If you want an "extra filter" you don't need to explicitly type the results as long as T can be inferred from your extra filter function.
func extraFilterType<T>(list: [AnyObject], extraFilter: T -> Bool) -> [T]
{
return list.filter{ $0 is T }.map{ $0 as! T }.filter(extraFilter)
}
let filteredList = extraFilterType(unfilteredList){
(element : ObjectClass2) -> Bool in
!element.description.isEmpty
}
print("\(filteredList)") // <t 2>
EDIT
A slicker version of the filterType
function would use flatMap()
func filterType<T>(list: [Any]) -> [T]
{
return list.flatMap{ $0 as?
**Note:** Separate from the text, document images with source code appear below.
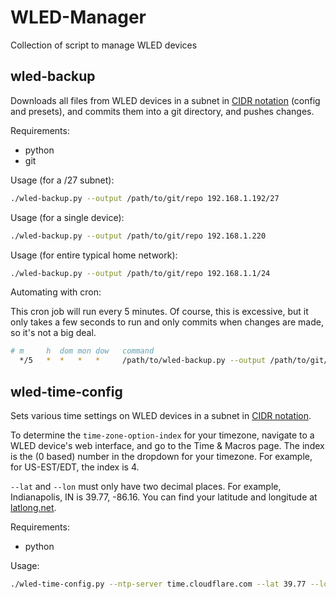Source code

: # WLED-Manager

Collection of script to manage WLED devices


## wled-backup

Downloads all files from WLED devices in a subnet in [CIDR notation](https://www.ipaddressguide.com/cidr) (config and presets), and commits them into a git directory, and pushes changes.

Requirements:
 * python
 * git

Usage (for a /27 subnet):
```bash
./wled-backup.py --output /path/to/git/repo 192.168.1.192/27
```

Usage (for a single device):
```bash
./wled-backup.py --output /path/to/git/repo 192.168.1.220
```

Usage (for entire typical home network):
```bash
./wled-backup.py --output /path/to/git/repo 192.168.1.1/24
```

Automating with cron:

This cron job will run every 5 minutes. Of course, this is excessive, but it only takes a few seconds to run and only commits when changes are made, so it's not a big deal.

```bash
# m     h  dom mon dow   command
  */5   *  *   *   *     /path/to/wled-backup.py --output /path/to/git/repo 192.168.1.192/27
```

## wled-time-config

Sets various time settings on WLED devices in a subnet in [CIDR notation](https://www.ipaddressguide.com/cidr).

To determine the `time-zone-option-index` for your timezone, navigate to a WLED device's web interface, and go to the Time & Macros page.  The index is the (0 based) number in the dropdown for your timezone. For example, for US-EST/EDT, the index is 4.

`--lat` and `--lon` must only have two decimal places. For example, Indianapolis, IN is 39.77, -86.16. You can find your latitude and longitude at [latlong.net](https://www.latlong.net/).

Requirements:
 * python

Usage:
```bash
./wled-time-config.py --ntp-server time.cloudflare.com --lat 39.77 --lon -86.16 --time-zone-option-index 4
```
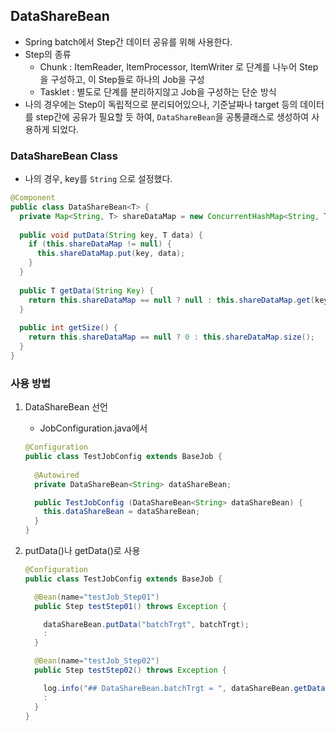 ## DataShareBean 

- Spring batch에서 Step간 데이터 공유를 위해 사용한다.
- Step의 종류
  - Chunk : ItemReader, ItemProcessor, ItemWriter 로 단계를 나누어 Step을 구성하고, 이 Step들로 하나의 Job을 구성
  - Tasklet : 별도로 단계를 분리하지않고 Job을 구성하는 단순 방식
- 나의 경우에는 Step이 독립적으로 분리되어있으나, 기준날짜나 target 등의 데이터를 step간에 공유가 필요할 듯 하여, `DataShareBean`을 공통클래스로 생성하여 사용하게 되었다.

### DataShareBean Class

- 나의 경우, key를 `String` 으로 설정했다.

```java
@Component
public class DataShareBean<T> {
  private Map<String, T> shareDataMap = new ConcurrentHashMap<String, T>();
  
  public void putData(String key, T data) {
    if (this.shareDataMap != null) {
      this.shareDataMap.put(key, data);
    }
  }
  
  public T getData(String Key) {
    return this.shareDataMap == null ? null : this.shareDataMap.get(key);
  }
  
  public int getSize() {
    return this.shareDataMap == null ? 0 : this.shareDataMap.size();
  }
}
```

### 사용 방법

1. DataShareBean 선언

   - JobConfiguration.java에서 

   ```java
   @Configuration 
   public class TestJobConfig extends BaseJob {
     
     @Autowired
     private DataShareBean<String> dataShareBean;

     public TestJobConfig (DataShareBean<String> dataShareBean) {
       this.dataShareBean = dataShareBean;
     }
   }
   ```

2. putData()나 getData()로 사용

   ```java
   @Configuration 
   public class TestJobConfig extends BaseJob {

     @Bean(name="testJob_Step01")
     public Step testStep01() throws Exception {

       dataShareBean.putData("batchTrgt", batchTrgt);
       :
     }

     @Bean(name="testJob_Step02")
     public Step testStep02() throws Exception {

       log.info("## DataShareBean.batchTrgt = ", dataShareBean.getData("batchTrgt"));
       :
     }
   }
   ```

   ​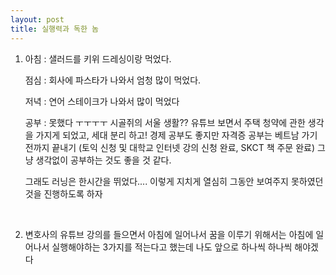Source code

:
 ```yaml
---
layout: post
title: 실행력과 독한 놈
---
```


1. 아침 : 샐러드를 키위 드레싱이랑 먹었다. 

     점심 : 회사에 파스타가 나와서 엄청 많이 먹었다.

     저녁 : 연어 스테이크가 나와서 많이 먹었다

     공부 : 못했다 ㅜㅜㅜㅜ 시골쥐의 서울 생활?? 유튜브 보면서 주택 청약에 관한 생각을 가지게 되었고, 세대 분리 하고! 경제 공부도 좋지만 자격증 공부는 베트남 가기 전까지 끝내기 (토익 신청 및 대학교 인터넷 강의 신청 완료, SKCT 책 주문 완료) 그냥 생각없이 공부하는 것도 좋을 것 같다.

     그래도 러닝은 한시간을 뛰었다.... 이렇게 지치게 열심히 그동안 보여주지 못하였던 것을 진행하도록 하자

​

2. 변호사의 유튜브 강의를 들으면서 아침에 일어나서 꿈을 이루기 위해서는 아침에 일어나서 실행해야하는 3가지를 적는다고 했는데 나도 앞으로 하나씩 하나씩 해야겠다

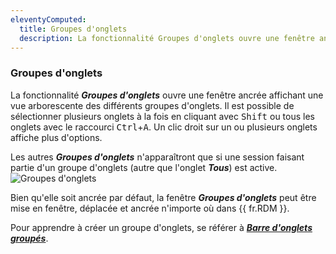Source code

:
 ```yaml
---
eleventyComputed:
  title: Groupes d'onglets
  description: La fonctionnalité Groupes d'onglets ouvre une fenêtre ancrée affichant une vue arborescente des différents groupes d'onglets.
---
```

### Groupes d'onglets

La fonctionnalité ***Groupes d'onglets*** ouvre une fenêtre ancrée affichant une vue arborescente des différents groupes d'onglets. Il est possible de sélectionner plusieurs onglets à la fois en cliquant avec <kbd>Shift</kbd> ou tous les onglets avec le raccourci <kbd>Ctrl</kbd>+<kbd>A</kbd>. Un clic droit sur un ou plusieurs onglets affiche plus d'options.

Les autres ***Groupes d'onglets*** n'apparaîtront que si une session faisant partie d'un groupe d'onglets (autre que l'onglet ***Tous***) est active.
![Groupes d'onglets](https://cdnweb.devolutions.net/docs/docs_en_rdm_windows_RDMWin2017.png)

Bien qu'elle soit ancrée par défaut, la fenêtre ***Groupes d'onglets*** peut être mise en fenêtre, déplacée et ancrée n'importe où dans {{ fr.RDM }}.

Pour apprendre à créer un groupe d'onglets, se référer à [***Barre d'onglets groupés***](/rdm/windows/commands/view/layout/grouped-tab-bar/).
T }
}
EDIT 2
Flatmap is deprecated for optionals, since Swift 4.something, use compactMap
func filterType<T>(list: [Any]) -> [T]
{
return list.compactMap{ $0 as? T }
}
You can implement the function like this:
func objectsOfType<T: ObjectSuperClass>(objects: [ObjectSuperClass], subclass: T.Type, otherFilter: (T->Bool)?) -> [T] {
if let otherFilter = otherFilter {
return objects.filter{$0 is T && otherFilter($0 as! T)}.map{$0 as! T}
} else {
return objects.filter{$0 is T}.map{$0 as! T}
}
}
Usage example:
objectsOfType(arrayOfObjects, subclass: ObjectClass1.self, otherFilter: nil)
Note that I'm not a fan of forced casting, however in this scenario it should not cause problems.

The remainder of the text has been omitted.